„Es wird von Jahr zu Jahr schlimmer“
Jochpass Anwohner klagen über Lärm und sollen jetzt entlastet werden. Künftig gilt: Schneller als mit Tempo 60 darf auf der kurvigen Bergstrecke zwischen Bad Hindelang und Oberjoch keiner mehr unterwegs sein
Bad Hindelang 104 Kurven auf einer Länge von knapp sechs Kilometern.
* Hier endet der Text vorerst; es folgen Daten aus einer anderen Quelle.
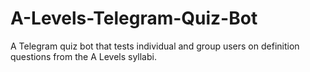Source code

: # A-Levels-Telegram-Quiz-Bot
A Telegram quiz bot that tests individual and group users on definition questions from the A Levels syllabi.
Der Jochpass in Bad Hindelang gilt unter Motorradfahrern als Eldorado. Auf der Bundesstraße ist bisher Tempo 100 erlaubt. Aber das ändert sich jetzt: Ab April, wenn die neuen Schilder stehen, gilt ein Limit von 60 km/h (wir berichteten kurz). „Ich hoffe, dass die Motorradfahrer dann nicht mehr so aufdrehen“, rechnet Albert Landgraf mit weniger Lärm.
Der 78-Jährige wohnt seit 40 Jahren unterhalb des Jochpasses im Ortsteil Bad Oberdorf und hat das Gefühl: „Es wird von Jahr zu Jahr schlimmer.“Kilometerweit sei am Wochenende das Dröhnen der Motoren zu hören. „Wenn nur einer fährt, ist das kein Problem. Aber die treffen sich in Bad Hindelang und heizen dann im Pulk den Pass hoch und auch wieder runter – immer wieder“, sagt eine Anwohnerin.
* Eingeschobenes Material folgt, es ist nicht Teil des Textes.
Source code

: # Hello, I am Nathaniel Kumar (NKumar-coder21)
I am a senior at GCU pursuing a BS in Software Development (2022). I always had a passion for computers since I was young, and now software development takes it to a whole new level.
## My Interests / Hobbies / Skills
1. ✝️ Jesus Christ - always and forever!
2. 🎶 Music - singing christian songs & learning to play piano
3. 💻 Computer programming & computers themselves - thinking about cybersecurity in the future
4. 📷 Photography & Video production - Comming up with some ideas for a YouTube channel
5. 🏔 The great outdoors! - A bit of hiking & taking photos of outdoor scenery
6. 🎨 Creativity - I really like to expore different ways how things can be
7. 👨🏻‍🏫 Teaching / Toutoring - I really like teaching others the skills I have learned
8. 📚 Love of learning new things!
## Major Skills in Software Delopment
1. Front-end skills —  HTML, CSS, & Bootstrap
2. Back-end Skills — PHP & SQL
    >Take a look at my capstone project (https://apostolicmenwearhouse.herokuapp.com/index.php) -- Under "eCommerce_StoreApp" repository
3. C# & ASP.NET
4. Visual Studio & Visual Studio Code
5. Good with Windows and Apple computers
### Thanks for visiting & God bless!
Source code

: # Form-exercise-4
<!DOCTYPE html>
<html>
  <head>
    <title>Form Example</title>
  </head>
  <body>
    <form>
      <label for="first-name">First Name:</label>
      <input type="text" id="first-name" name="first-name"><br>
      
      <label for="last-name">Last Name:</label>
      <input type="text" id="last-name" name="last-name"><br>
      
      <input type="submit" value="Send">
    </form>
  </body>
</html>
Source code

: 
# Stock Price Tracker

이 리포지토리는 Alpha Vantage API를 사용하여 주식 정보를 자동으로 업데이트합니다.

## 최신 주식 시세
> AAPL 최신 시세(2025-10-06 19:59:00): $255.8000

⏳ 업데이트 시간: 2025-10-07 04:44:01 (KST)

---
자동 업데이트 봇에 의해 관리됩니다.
Die Sonthofener Polizei hatte vergangenen Sommer die Maschinen verstärkt auf Manipulationen überprüft – mit Unterstützung der Motorrad-Kontrollgruppe. Die entzieht schon mal die Betriebserlaubnis, wenn Umbauten entdeckt werden. Beliebt seien Veränderungen am Auspuff, sagt Armin Hölzler, Leiter der Polizeiinspektion Sonthofen. Manches Motorrad sei so laut wie ein Presslufthammer – und schnell wie ein Rennwagen.
Mit Tempo 137 wurde von der Polizei der schnellste Motorradfahrer 2018 auf der Passstraße gemessen. Am vergangenen sonnigen Wochenende wurden wieder zwölf Motorradfahrer angezeigt: Sie waren im Überholverbot (gilt auf der gesamten Strecke) mit Vollgas an Autos vorbeigezogen und „müssen nun ein Bußgeld von 70 Euro plus 28,50 Euro Verwaltungsgebühr bezahlen“. Dazu kommt ein Punkt in der Verkehrssünderkartei.
Mit der Raserei geht auch ein hohes Unfallrisiko einher: 2018 gab es elf Motorradunfälle mit zwölf Verletzten – und viele Streifzusammenstöße, die der Polizei nicht immer gemeldet werden. Denn die Straße ist eng. „Nur sechs Meter breit, so wie das Mindestmaß bei Kreisstraßen“, sagt Sebastian Zeiger vom Staatlichen Bauamt.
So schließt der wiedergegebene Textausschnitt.